猫がもし中皮腫と診断されたら?中皮腫になった愛猫の記録

我が家の愛猫は17歳の時、中皮腫と診断されました。「なんだかいつもより食欲がないな」そう感じた次の日のことです。

日中、玄関先で激しく呼吸をしながら泡を吹いて倒れている愛猫を発見し、慌ててかかりつけの病院へ。そして病理検査の結果、言い渡されたのが中皮腫という病名でした。

中皮腫について慌ててネットを利用し調べてみましたが、当時、中皮腫の情報はなかなか見あたらず、介護は手探りが続いて不安ばかりでした。

今も、愛猫が中皮腫と診断され、同じように情報不足に悩んでいる飼い主さんがきっといらっしゃるはずです。そこでひとつの参考として、我が家の愛猫が中皮腫で闘病した時の様子をご紹介します。


どんな癌?猫に非常に稀な「中皮腫」の特徴

中皮腫は、猫の胸を覆っている部分の内側の、中皮という部分が腫瘍となる、悪性の癌です。
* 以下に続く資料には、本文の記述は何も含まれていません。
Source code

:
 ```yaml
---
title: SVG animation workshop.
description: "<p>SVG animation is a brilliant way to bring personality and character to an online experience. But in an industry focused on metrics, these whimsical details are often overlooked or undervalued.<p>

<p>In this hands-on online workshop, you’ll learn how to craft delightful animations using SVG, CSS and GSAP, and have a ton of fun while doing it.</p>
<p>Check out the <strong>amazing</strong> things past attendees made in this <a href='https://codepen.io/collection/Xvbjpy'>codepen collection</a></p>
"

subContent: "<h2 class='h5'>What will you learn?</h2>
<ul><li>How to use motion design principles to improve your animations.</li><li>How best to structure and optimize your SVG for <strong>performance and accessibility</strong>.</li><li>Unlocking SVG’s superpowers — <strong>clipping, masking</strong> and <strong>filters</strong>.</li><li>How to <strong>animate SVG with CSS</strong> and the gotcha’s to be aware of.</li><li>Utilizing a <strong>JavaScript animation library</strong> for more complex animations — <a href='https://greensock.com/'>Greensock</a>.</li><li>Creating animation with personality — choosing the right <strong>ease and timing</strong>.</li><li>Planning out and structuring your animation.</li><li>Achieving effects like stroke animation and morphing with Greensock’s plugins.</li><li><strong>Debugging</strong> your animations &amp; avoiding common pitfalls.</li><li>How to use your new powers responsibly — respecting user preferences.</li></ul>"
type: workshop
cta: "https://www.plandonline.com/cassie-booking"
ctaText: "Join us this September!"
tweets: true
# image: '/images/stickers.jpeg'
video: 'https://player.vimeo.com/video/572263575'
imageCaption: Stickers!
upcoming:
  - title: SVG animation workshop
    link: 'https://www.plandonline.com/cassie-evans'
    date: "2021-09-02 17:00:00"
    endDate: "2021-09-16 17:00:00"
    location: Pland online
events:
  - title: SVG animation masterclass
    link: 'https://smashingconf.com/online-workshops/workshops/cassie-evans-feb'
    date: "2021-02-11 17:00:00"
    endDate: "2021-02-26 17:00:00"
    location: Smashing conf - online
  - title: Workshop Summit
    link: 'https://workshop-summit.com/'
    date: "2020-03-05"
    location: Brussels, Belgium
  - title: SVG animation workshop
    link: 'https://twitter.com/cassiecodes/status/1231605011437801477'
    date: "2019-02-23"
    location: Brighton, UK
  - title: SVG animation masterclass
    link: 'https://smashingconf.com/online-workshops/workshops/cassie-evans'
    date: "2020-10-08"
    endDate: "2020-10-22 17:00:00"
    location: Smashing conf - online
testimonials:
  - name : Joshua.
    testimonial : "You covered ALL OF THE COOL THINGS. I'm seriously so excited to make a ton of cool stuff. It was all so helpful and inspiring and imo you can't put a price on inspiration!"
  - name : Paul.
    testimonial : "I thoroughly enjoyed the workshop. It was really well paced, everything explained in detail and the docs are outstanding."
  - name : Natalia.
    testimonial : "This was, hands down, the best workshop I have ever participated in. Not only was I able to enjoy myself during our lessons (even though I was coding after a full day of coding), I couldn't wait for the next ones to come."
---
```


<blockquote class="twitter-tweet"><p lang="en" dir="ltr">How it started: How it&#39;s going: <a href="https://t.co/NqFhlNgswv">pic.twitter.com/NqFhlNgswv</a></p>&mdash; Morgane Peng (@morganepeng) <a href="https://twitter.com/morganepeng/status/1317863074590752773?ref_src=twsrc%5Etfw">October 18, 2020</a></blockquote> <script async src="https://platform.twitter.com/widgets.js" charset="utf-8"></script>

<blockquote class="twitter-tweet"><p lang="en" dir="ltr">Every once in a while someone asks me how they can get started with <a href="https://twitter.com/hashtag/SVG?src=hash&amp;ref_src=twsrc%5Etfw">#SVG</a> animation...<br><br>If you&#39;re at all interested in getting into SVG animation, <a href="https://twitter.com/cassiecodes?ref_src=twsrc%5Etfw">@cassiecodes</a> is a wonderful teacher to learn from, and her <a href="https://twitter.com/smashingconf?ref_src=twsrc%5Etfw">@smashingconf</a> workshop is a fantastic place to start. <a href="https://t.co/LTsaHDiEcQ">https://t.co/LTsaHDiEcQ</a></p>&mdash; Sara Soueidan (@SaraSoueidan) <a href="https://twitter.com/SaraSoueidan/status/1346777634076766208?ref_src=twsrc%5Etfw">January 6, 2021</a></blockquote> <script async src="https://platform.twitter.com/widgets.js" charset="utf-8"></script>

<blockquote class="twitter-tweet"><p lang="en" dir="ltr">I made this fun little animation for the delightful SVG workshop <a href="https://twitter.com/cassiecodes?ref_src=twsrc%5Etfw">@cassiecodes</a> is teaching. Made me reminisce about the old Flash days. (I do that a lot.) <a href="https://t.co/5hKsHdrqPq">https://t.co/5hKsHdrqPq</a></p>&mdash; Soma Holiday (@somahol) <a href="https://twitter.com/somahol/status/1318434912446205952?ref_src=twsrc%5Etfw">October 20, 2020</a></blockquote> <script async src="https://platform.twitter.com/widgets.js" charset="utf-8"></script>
猫には非常に珍しい癌で、何十年も猫と関わってきた獣医さんであっても遭遇するのはまれです。場合によってはベテランの獣医さんでさえ初めて見たという人もいるほど。

人間の中皮腫であればアスベストが原因とされていますが、猫の場合、実は原因さえ定かではありません。

我が家の愛猫も中皮腫と診断されたものの、自宅にアスベストが使われているわけでも、家族にアスベストと関わりのある人間がいたわけでもありませんでした。

そして原因がわからない以上、残念ながら有効な治療方法が一切ないのも中皮腫の特徴です。癌といえば抗ガン剤や放射線治療などが思い浮かびますが、それらの手段は中皮腫に対してはほぼ効果が見込めません。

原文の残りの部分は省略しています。